Good to know about fundamental beliefs 👍🏼

You also seem to 'think' you know how I or any other woman will think or feel about decisions we have made in the future.

That's very clever of you..
Some might say extremely arrogant even, but there we are.. No big surprise there.

If a woman is truly miserable about having to have a termination that could otherwise be a healthy pregnancy and live birth, and which doesn't threaten her own physical or mental well being..

Well then we might look at and fix the societal issues that are forcing her to go through with that in the first place, mightn't we.??
.
Such as having this decision to terminate forced upon her by a coercive partner - or family
Sadly there's plenty of them around..

Or poverty, lack of available childcare
Society being 'disapproving of her circumstances..

'Funnily' enough The same church that will thunder against safe termination of pregnancy will also look down on 'unmarried mothers'' and tell them they are are somehow 'fallen'

It's almost as if your system is set up to keep us 'in the wrong' one way or another isn't it..??

Almost as if it's all set up to try to keep women 'in their place'
Well guess what, some of us, are not choosing to submit to your systems of control any more.


Of course you'll only ever have had penetrative sex with your wife for the purposes of procreation .

Lucky Mrs Unkeaur 🙄

Anything else is plain wrong..
Against the will of God right??

In your eyes, human sexual relations aren't about mutual pleasure; bonding; for fun; or building relationships are they ?
Solely for the purposes of making babies..

Again - lucky Mrs Unkraut..

Do bear in mind that some forms of contraception don't actually prevent an egg being fertilised, they just prevent it being implanted in the womb .

As we know, even if available, and used well no contraceptive in is 100% reliable

But oh yeah the SCOTUS will be coming for contraceptives soon .

And all the other loving partnerships which can also be sexual, but aren't approved of by your church ..they're all 'wrong' too..

What a horrible horrible place fundamentalist religions such as yours have brought us to, to believe that other people's loving relationships are 'wrong' .


So much misery inflicted, in so many ways upon humans in the name of this supposedly 'righteous' and judgemental God ..

The control, the abuse, the shaming, the pain, the suffering, the death..

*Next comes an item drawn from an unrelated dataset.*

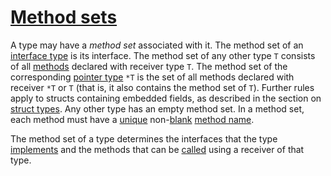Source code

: # [Method sets](#method-sets)

A type may have a *method set* associated with it. The method set of an [interface type](/Types/interface_types.html) is its interface. The method set of any other type `T` consists of all [methods](/Declarations%20and%20scope/method_declarations.html) declared with receiver type `T`. The method set of the corresponding [pointer type](/Types/pointer_types.html) `*T` is the set of all methods declared with receiver `*T` or `T` (that is, it also contains the method set of `T`). Further rules apply to structs containing embedded fields, as described in the section on [struct types](/Types/struct_types.html). Any other type has an empty method set. In a method set, each method must have a [unique](/Declarations%20and%20scope/uniqueness_of_identifiers.html) non-[blank](/Declarations%20and%20scope/blank_identifier.html) [method name](/Types/interface_types.html#MethodName).

The method set of a type determines the interfaces that the type [implements](/Types/interface_types.html) and the methods that can be [called](/Expressions/calls.html) using a receiver of that type.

All in the name of this 'God'.

Utterly grim..


Meanwhile, away from the 'supernatural' I've had an idea for some super smart tech development needed that might help to sort this issue ..



Whenever a guy who doesn't believe in the full autonomous bodily rights of woman has sex with a woman he could as easily become pregnant against his will ..
Anytime anywhere, randomly, no ifs no buts, I'm sure a little gestational sack can be implanted in there somehow .

At term, they can just cut the baby out .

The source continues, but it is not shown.